According to the complaint, Stem Cell Institute of America and Physician Business Solutions generated millions of dollars in revenue by training and advising health care practitioners on how to add stem cell therapy to their practices. Superior healthcare allegedly generated revenues by selling these products directly to consumers and by contracting with clinics throughout the state to administer injections in exchange for a fee. Patients receive more than one injection for these therapies, which cost $5,000 per injection.

The complaint shows that the way in which medicine propaganda was rolled into one convenient package for chiropractors was creative. The complaint states that promotional material was used to lure chiropractors to join the scheme.

Stem cells help to rejuvenate the joints, allowing your adjustments to really take hold and the alignment process to occur. . .

Stem cell and regenerative therapies have recently shown incredible results with conditions that, up until now, were only treated with dangerous, unreliable surgeries or masked with pain drugs. But with these therapies, patients are experiencing seemingly miraculous outcomes. Chiropractors can be integrated with a [sic] MD or DO to offer these protocols in merely 60 days. Yet these therapies keep with the spirit of the chiropractic soul, i.e., avoiding allopathic health care, major surgery or pain drugs.

The way to help patients avoid allopathic health care and its attendant dangers is to team up with an allopathic doctor.

Civil penalties are doubled for violations committed against elderly or disabled persons under Georgia law, which is why the lawsuit is still pending.

The Georgia AG filed a suit against Elite Integrated Medical and other corporate and individual defendants in 2020 forjunctive relief, consumer restitution, and civil penalties. According to that complaint, Elite made over $6.4 million by using aggressive marketing techniques and high-pressure sales tactics to convince consumers, most of whom were elderly and/or disabled, to purchase expensive, unproven stem cell treatments that are not covered by Medicare or health insurance. The AG claims that.

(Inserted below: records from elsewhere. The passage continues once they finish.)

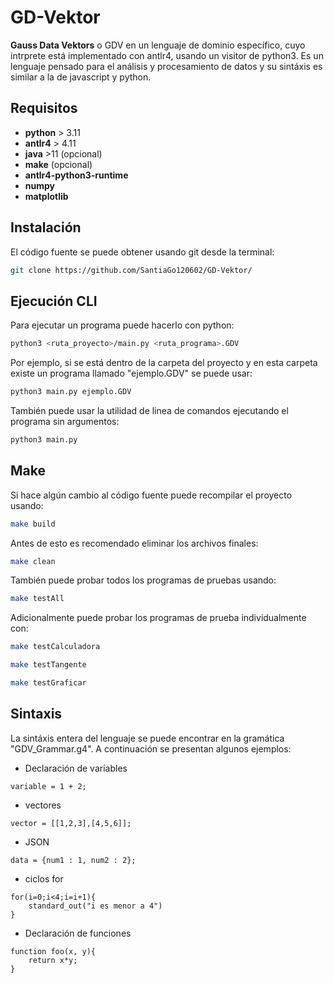 # GD-Vektor

**Gauss Data Vektors** o GDV en un lenguaje de dominio específico, cuyo intrprete está implementado con antlr4, usando un visitor de python3.
Es un lenguaje pensado para el análisis y procesamiento de datos y su sintáxis es similar a la de javascript y python.

## **Requisitos**
* **python** > 3.11
* **antlr4** > 4.11
* **java** >11 (opcional)
* **make** (opcional)
* **antlr4-python3-runtime**
* **numpy**
* **matplotlib**

## **Instalación**
El código fuente se puede obtener usando git desde la terminal:
```bash
git clone https://github.com/SantiaGo120602/GD-Vektor/
```

## **Ejecución CLI**
Para ejecutar un programa puede hacerlo con python:

```bash
python3 <ruta_proyecto>/main.py <ruta_programa>.GDV
```

Por ejemplo, si se está dentro de la carpeta del proyecto y en esta carpeta existe un programa llamado "ejemplo.GDV" se puede usar:
```bash
python3 main.py ejemplo.GDV
```

También puede usar la utilidad de linea de comandos ejecutando el programa sin argumentos:
```bash
python3 main.py
```

## **Make**
Si hace algún cambio al código fuente puede recompilar el proyecto usando:
```bash
make build
```
Antes de esto es recomendado eliminar los archivos finales:
```bash
make clean
```
También puede probar todos los programas de pruebas usando:
```bash
make testAll
```
Adicionalmente puede probar los programas de prueba individualmente con:
```bash
make testCalculadora

make testTangente

make testGraficar
```

## **Sintaxis**
La sintáxis entera del lenguaje se puede encontrar en la gramática "GDV_Grammar.g4". A continuación se presentan algunos ejemplos:

* Declaración de variables
```
variable = 1 + 2;
```

* vectores
```
vector = [[1,2,3],[4,5,6]];
```

* JSON
```
data = {num1 : 1, num2 : 2};
```

* ciclos for
```
for(i=0;i<4;i=i+1){
    standard_out("i es menor a 4")    
}
```

* Declaración de funciones
```
function foo(x, y){
    return x*y;
}
```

Elite represents that it has a staff of medical doctors who provide its products to patients, when in fact, medical doctors administer a very limited number of product injections. The vast majority of patients interact only with chiropractors and nurse practitioners, and most of the injections are administered by nurse practitioners.

The suit is still pending in a Georgia state court.

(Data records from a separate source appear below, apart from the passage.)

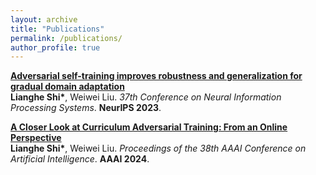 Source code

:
 ```yaml
---
layout: archive
title: "Publications"
permalink: /publications/
author_profile: true
---
```


<!-- \* indicates equal contribution -->

<b>[Adversarial self-training improves robustness and generalization for gradual domain adaptation](https://proceedings.neurips.cc/paper_files/paper/2023/file/75b0edb869e2cd509d64d0e8ff446bc1-Paper-Conference.pdf)</b><br>
<b>Lianghe Shi\*</b>, Weiwei Liu.
<i>37th Conference on Neural Information Processing Systems</i>. <b>NeurIPS 2023</b>.

<b>[A Closer Look at Curriculum Adversarial Training: From an Online Perspective](https://ojs.aaai.org/index.php/AAAI/article/download/29418/30676)</b><br>
<b>Lianghe Shi\*</b>, Weiwei Liu.
<i>Proceedings of the 38th AAAI Conference on Artificial Intelligence</i>. <b>AAAI 2024</b>.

The Washington State Attorney General filed a civil action last week against US Stemology and its owner for marketing stem cell therapies for COVID-19 and dozens of other serious medical conditions. The stem cell clinic was started out of the basement of her spa.

According to the complaint, the defendants charged patients as much as $10,000 to participate in the clinic's purported patient funded research and claimed they were treating patients as part of clinical trials. Two of the primary researchers listed on US Stemology's trials were also principals of the company that operated the IRB.

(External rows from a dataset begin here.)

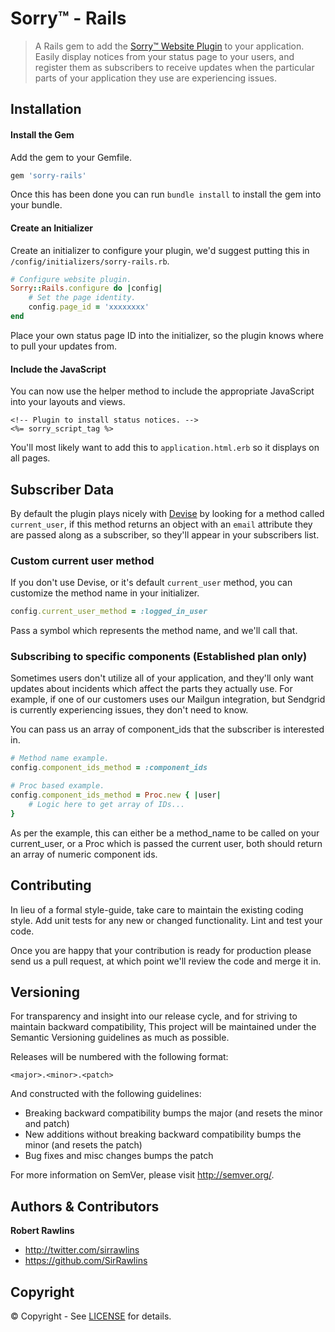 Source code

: # Sorry™ - Rails

> A Rails gem to add the [Sorry™ Website Plugin](https://github.com/sorry-app/status-bar) to your application. Easily display notices from your status page to your users, and register them as subscribers to receive updates when the particular parts of your application they use are experiencing issues.

## Installation

#### Install the Gem

Add the gem to your Gemfile.

```ruby
gem 'sorry-rails'
```

Once this has been done you can run `bundle install` to install the gem into your bundle.

#### Create an Initializer

Create an initializer to configure your plugin, we'd suggest putting this in `/config/initializers/sorry-rails.rb`.

```ruby
# Configure website plugin.
Sorry::Rails.configure do |config|
    # Set the page identity.
    config.page_id = 'xxxxxxxx'
end
```

Place your own status page ID into the initializer, so the plugin knows where to pull your updates from.

#### Include the JavaScript

You can now use the helper method to include the appropriate JavaScript into your layouts and views.

```erb
<!-- Plugin to install status notices. -->
<%= sorry_script_tag %>
```

You'll most likely want to add this to `application.html.erb` so it displays on all pages.

## Subscriber Data

By default the plugin plays nicely with [Devise](https://github.com/plataformatec/devise) by looking for a method called `current_user`, if this method returns an object with an `email` attribute they are passed along as a subscriber, so they'll appear in your subscribers list.

### Custom current user method

If you don't use Devise, or it's default `current_user` method, you can customize the method name in your initializer.

```ruby
config.current_user_method = :logged_in_user
```

Pass a symbol which represents the method name, and we'll call that.

### Subscribing to specific components (Established plan only)

Sometimes users don't utilize all of your application, and they'll only want updates about incidents which affect the parts they actually use. For example, if one of our customers uses our Mailgun integration, but Sendgrid is currently experiencing issues, they don't need to know.

You can pass us an array of component_ids that the subscriber is interested in.

```ruby
# Method name example.
config.component_ids_method = :component_ids

# Proc based example.
config.component_ids_method = Proc.new { |user| 
    # Logic here to get array of IDs...
}
```

As per the example, this can either be a method_name to be called on your current_user, or a Proc which is passed the current user, both should return an array of numeric component ids.

## Contributing

In lieu of a formal style-guide, take care to maintain the existing coding style. Add unit tests for any new or changed functionality. Lint and test your code.

Once you are happy that your contribution is ready for production please send us a pull request, at which point we'll review the code and merge it in.

## Versioning

For transparency and insight into our release cycle, and for striving to maintain backward compatibility, This project will be maintained under the Semantic Versioning guidelines as much as possible.

Releases will be numbered with the following format:

`<major>.<minor>.<patch>`

And constructed with the following guidelines:

* Breaking backward compatibility bumps the major (and resets the minor and patch)
* New additions without breaking backward compatibility bumps the minor (and resets the patch)
* Bug fixes and misc changes bumps the patch

For more information on SemVer, please visit <http://semver.org/>.

## Authors & Contributors

**Robert Rawlins**

+ <http://twitter.com/sirrawlins>
+ <https://github.com/SirRawlins>

## Copyright

&copy; Copyright - See [LICENSE](LICENSE.txt) for details.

Per the AG's press release.

the trials themselves did not follow accepted standards of research. For example, the trials did not use a control group or a standard course of treatment for each patient, and relied solely on patient surveys to assess results. Typically, legitimate clinical trials pay patients — not charge them thousands of dollars — for agreeing to undergo experimental treatments.

The AG's office was first made aware of the clinic's false claims that it could prevent and treat COVID-19 by a concerned citizen. The clinic's stem cell therapies could not be used to treat dozens of other conditions because there was no reliable scientific evidence.

The lawsuit seeks to stop the clinic from making false and deceptive claims, as well as civil penalties which could be millions of dollars.

Unscrupulous practitioners and their associates will continue to abuse patients until there is a regulatory scheme in place. State consumer protection and false advertising laws can help deter stem cell shilllaws by vigorously pursuing them in court.